Last week I was discussing the use of DL/VA to differentiate between the different causes of gas exchange defects with a physician. DL/VA is DLCO divided by the alveolar volume (VA). It is an often misunderstood value and the most frequent misconception is that it is a way to determine the amount of diffusing capacity per unit of lung volume (and therefore a way to “adjust” DLCO for lung volume). This is not the case because dividing DLCO by VA actually cancels VA out of the DLCO calculation and for this reason it is actually an index of the rate at which carbon monoxide disappears during breath-holding.

[Note: The value calculated from DLCO/VA is related to Krogh’s constant, K, and for this reason DL/VA is also known as KCO. The term DL/VA is misleading since the presence of ‘VA’ implies that DL/VA is related to a lung volume when in fact there is no volume involved. The use of the term DL/VA is probably a major contributor to the confusion surrounding this subject and for this reason it really should be banned and KCO substituted instead.]

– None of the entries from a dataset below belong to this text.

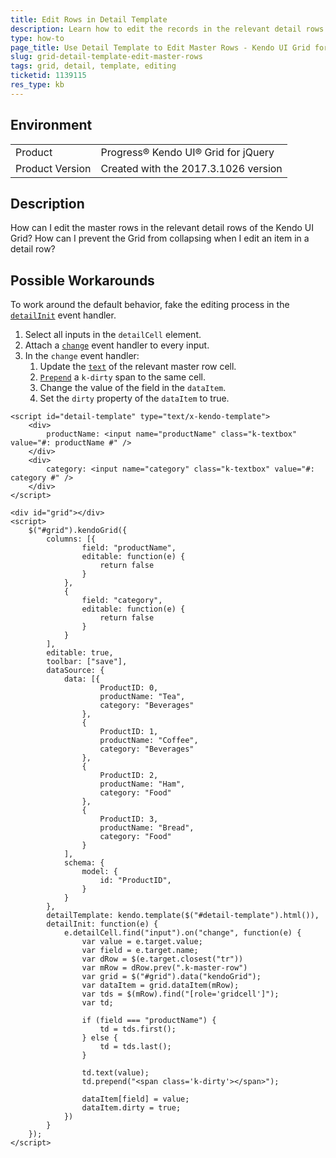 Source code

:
 ```yaml
---
title: Edit Rows in Detail Template
description: Learn how to edit the records in the relevant detail rows of the Kendo UI Grid.
type: how-to
page_title: Use Detail Template to Edit Master Rows - Kendo UI Grid for jQuery
slug: grid-detail-template-edit-master-rows
tags: grid, detail, template, editing
ticketid: 1139115
res_type: kb
---
```


## Environment

<table>
 <tr>
  <td>Product</td>
  <td>Progress® Kendo UI® Grid for jQuery</td> 
 </tr>
 <tr>
  <td>Product Version</td>
  <td>Created with the 2017.3.1026 version</td>
 </tr>
</table>

## Description

How can I edit the master rows in the relevant detail rows of the Kendo UI Grid? How can I prevent the Grid from collapsing when I edit an item in a detail row?

## Possible Workarounds

To work around the default behavior, fake the editing process in the [`detailInit`](https://docs.telerik.com/kendo-ui/api/javascript/ui/grid/events/detailinit) event handler.

1. Select all inputs in the `detailCell` element.
1. Attach a [`change`](https://api.jquery.com/change/) event handler to every input.
1. In the `change` event handler:
	1. Update the [`text`](https://api.jquery.com/text/) of the relevant master row cell.
	1. [`Prepend`](https://api.jquery.com/prepend/) a `k-dirty` span to the same cell.
	1. Change the value of the field in the `dataItem`.
	1. Set the `dirty` property of the `dataItem` to true.

```dojo
<script id="detail-template" type="text/x-kendo-template">
    <div>
        productName: <input name="productName" class="k-textbox" value="#: productName #" />
    </div>
    <div>
        category: <input name="category" class="k-textbox" value="#: category #" />
    </div>
</script>

<div id="grid"></div>
<script>
    $("#grid").kendoGrid({
        columns: [{
                field: "productName",
                editable: function(e) {
                    return false
                }
            },
            {
                field: "category",
                editable: function(e) {
                    return false
                }
            }
        ],
        editable: true,
        toolbar: ["save"],
        dataSource: {
            data: [{
                    ProductID: 0,
                    productName: "Tea",
                    category: "Beverages"
                },
                {
                    ProductID: 1,
                    productName: "Coffee",
                    category: "Beverages"
                },
                {
                    ProductID: 2,
                    productName: "Ham",
                    category: "Food"
                },
                {
                    ProductID: 3,
                    productName: "Bread",
                    category: "Food"
                }
            ],
            schema: {
                model: {
                    id: "ProductID",
                }
            }
        },
        detailTemplate: kendo.template($("#detail-template").html()),
        detailInit: function(e) {
            e.detailCell.find("input").on("change", function(e) {
                var value = e.target.value;
                var field = e.target.name;
                var dRow = $(e.target.closest("tr"))
                var mRow = dRow.prev(".k-master-row")
                var grid = $("#grid").data("kendoGrid");
                var dataItem = grid.dataItem(mRow);
                var tds = $(mRow).find("[role='gridcell']");
                var td;

                if (field === "productName") {
                    td = tds.first();
                } else {
                    td = tds.last();
                }

                td.text(value);
                td.prepend("<span class='k-dirty'></span>");

                dataItem[field] = value;
                dataItem.dirty = true;
            })
        }
    });
</script>
```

I’ve written on this subject previously but based on several conversations I’ve had since then I don’t think the basic concepts are as clear as they should be.

DLCO_Model

When you know the volume of the lung that you’re measuring, then knowing the breath-holding time and the inspired and expired carbon monoxide concentrations allows you to calculate DLCO in ml/min/mmHg.  When you remove the volume of the lung from the equation however (which is what happens when you divide DLCO by VA), all you can measure is how quickly carbon monoxide decreases during breath-holding (KCO).